Why we need to reconsider Quebec’s subsidization of private schools

Amid the François Legault government’s contentious policy decisions, including recent tuition hikes, Quebec’s substantial financial backing for private schools raises significant concerns for equal access to education across the province. This policy, whereby the majority of independent private schools receive subsidies from the government for each student, not only undermines the quality and accessibility of public education but also deepens the socio-economic divides within the province. Quebec must rethink its approach to educational funding, by shifting the focus and resources from private to public schools thereby fostering a more equitable and inclusive educational landscape.

Public education advocates and concerned taxpayers have increasingly scrutinized Quebec’s approach to funding education, particularly criticizing the generous subsidies it extends to private schools. In the 2018-19 academic year, 170 private schools received a total of just over $522 million in direct subsidies, along with an additional $27.6 million in approved transportation costs. Meanwhile, public school revenues from local taxation in 2020-21 were less than half of what they were in 2017- 18, representing 7.5 per cent of total revenues compared to 17.8 per cent three years prior. This, despite the fact that private schools cater to a considerably smaller, and often more affluent, portion of the province’s population. The decision to prioritize private education resulted in a concerning shift in the educational landscape and an alarming preferential shift among parents and students away from public schools: The market share of private schools has surged from 5 per cent in 1970 to a significant 21 per cent in 2022. In Montreal, the figures are even more pronounced, with private school enrollment reaching 39 per cent. This upward trend in private school enrolment not only siphons vital resources away from the public sector but also exacerbates socio-economic disparities. The burgeoning private school sector, bolstered by public funds, thus poses a direct barrier to an equitable and heterogeneous educational system.

The substantial public investment in private education amplifies advantages for the already privileged. Both national and international bodies have critiqued the profound consequences of this funding imbalance, including the Conseil supérieur de l’éducation, an extension of the Minister of Education, who declared Quebec’s system the most unequal in Canada. UNESCO has attempted to hold Quebec accountable for its “segregated” three-tier school system (subsidized private, public, and selective-public) in lieu of their recommended public single-system. Public schools—facing higher numbers of students who cannot financially access private and selective-public schools—struggle to provide quality education, creating a detrimental cycle where richer parents opt for private schools as opposed to advocating for better funding within the public system. The province’s neglect of the public school system leads Quebec to have the highest student dropout rates in the country and increasing teacher attrition, with a quarter of teachers leaving the profession during their first five years on the job market. 
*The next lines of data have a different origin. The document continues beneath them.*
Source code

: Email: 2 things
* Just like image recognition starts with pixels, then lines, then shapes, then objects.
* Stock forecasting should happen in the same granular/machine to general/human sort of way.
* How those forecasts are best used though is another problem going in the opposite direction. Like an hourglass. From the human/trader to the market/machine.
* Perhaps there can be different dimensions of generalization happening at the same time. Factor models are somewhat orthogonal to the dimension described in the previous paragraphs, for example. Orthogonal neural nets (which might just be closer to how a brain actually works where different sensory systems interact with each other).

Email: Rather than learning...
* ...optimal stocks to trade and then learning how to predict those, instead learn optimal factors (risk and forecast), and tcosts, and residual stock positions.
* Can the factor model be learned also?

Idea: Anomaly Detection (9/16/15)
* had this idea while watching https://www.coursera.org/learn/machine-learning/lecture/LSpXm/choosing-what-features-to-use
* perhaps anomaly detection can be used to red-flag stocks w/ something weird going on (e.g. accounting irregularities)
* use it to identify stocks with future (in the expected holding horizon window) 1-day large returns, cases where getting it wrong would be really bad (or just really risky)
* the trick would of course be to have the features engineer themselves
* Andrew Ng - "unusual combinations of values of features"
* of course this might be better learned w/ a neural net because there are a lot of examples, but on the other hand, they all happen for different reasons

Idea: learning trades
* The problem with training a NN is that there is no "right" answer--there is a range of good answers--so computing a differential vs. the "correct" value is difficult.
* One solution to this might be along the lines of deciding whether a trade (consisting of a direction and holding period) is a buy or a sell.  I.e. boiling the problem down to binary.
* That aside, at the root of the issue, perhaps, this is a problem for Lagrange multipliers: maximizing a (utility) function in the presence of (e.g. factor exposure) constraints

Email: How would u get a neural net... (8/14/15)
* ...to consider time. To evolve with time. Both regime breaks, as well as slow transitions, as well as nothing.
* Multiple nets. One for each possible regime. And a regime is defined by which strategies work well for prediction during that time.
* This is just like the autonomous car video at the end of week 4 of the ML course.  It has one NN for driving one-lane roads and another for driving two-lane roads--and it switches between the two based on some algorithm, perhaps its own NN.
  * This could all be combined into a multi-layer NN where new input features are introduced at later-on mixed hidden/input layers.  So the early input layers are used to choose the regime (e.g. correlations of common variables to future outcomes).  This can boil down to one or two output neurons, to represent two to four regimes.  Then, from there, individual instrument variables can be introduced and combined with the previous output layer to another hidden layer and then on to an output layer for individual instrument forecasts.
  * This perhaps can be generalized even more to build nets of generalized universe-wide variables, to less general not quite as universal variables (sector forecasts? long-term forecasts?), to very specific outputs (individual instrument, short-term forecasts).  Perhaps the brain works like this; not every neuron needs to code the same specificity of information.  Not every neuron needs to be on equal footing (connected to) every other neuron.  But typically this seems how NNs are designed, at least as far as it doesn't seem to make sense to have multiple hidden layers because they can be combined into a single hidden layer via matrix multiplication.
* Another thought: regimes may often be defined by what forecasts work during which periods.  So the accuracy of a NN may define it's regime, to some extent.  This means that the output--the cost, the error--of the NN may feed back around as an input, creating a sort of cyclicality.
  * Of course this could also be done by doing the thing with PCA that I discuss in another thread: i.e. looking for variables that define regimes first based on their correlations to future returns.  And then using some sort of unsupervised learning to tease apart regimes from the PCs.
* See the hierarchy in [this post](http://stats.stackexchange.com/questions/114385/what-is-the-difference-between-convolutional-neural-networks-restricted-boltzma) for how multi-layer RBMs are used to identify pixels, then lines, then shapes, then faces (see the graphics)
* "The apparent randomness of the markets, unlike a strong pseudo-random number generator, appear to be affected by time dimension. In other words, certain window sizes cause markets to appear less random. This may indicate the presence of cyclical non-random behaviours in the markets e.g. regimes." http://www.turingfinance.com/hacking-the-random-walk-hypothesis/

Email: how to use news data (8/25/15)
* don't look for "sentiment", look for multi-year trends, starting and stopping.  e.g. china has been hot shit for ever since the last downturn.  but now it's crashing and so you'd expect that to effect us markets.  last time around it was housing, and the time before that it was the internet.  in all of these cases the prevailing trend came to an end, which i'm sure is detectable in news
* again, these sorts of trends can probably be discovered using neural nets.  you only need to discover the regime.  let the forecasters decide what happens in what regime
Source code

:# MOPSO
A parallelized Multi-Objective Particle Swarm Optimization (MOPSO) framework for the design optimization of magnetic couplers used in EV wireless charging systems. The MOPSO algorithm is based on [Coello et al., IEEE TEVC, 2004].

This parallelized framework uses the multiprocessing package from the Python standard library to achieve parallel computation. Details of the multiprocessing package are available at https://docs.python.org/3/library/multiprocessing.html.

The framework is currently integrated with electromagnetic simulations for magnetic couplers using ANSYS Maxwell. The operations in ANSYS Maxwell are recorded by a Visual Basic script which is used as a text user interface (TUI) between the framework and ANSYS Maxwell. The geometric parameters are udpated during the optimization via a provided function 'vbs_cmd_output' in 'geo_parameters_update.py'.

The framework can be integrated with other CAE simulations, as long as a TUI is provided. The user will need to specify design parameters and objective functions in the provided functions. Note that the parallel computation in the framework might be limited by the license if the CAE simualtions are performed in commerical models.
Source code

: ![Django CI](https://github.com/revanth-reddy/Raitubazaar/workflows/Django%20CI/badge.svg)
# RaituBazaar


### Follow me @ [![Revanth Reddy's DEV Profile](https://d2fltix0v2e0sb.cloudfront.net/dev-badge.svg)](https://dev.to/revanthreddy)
Quebec’s restrictive language laws (especially Bill 101) exacerbate the harmful effects of the province’s private school subsidization. By requiring that the children of non-Canadian residents, immigrants, refugees and Canadian citizens who were not educated in English in Canada attend French-language schools, many newcomers are forced to send their children to French public schools. Meanwhile, a growing number of Quebecois parents have taken their children out of the public system and sent them to private schools. This disparity in education for the children of immigrants, refugees, and non-Canadian residents makes the adjustment to a new province all the more difficult. The flight of wealthier families who flee the public system and flock to government-supported private schools guarantees the continuation of this division. 

Private schools discriminate, using subjective criteria such as test scores, gender, economic status, and religion for admissions without external oversight. Additionally, the creation of a  selective public network, aiming to counter private schools’ elitism, instead inadvertently deepens educational divisions, entrenching a system where privilege determines educational quality. Quebec’s segregative system is paradoxical to the province’s professed values of equality and inclusivity.The recent tuition hikes for anglophone Quebec universities underscore the pressing need for a more equitable distribution of provincial resources. When even public universities, which //should// be accessible to all, are being forced to raise out-of-province tuition by nearly 30 per cent while Quebec private schools continue to receive hundreds of millions of dollars in funding each school year, it is imperative to question the Legault administration’s priorities. We all need to advocate for a system where education acts as a power of equalization, not division.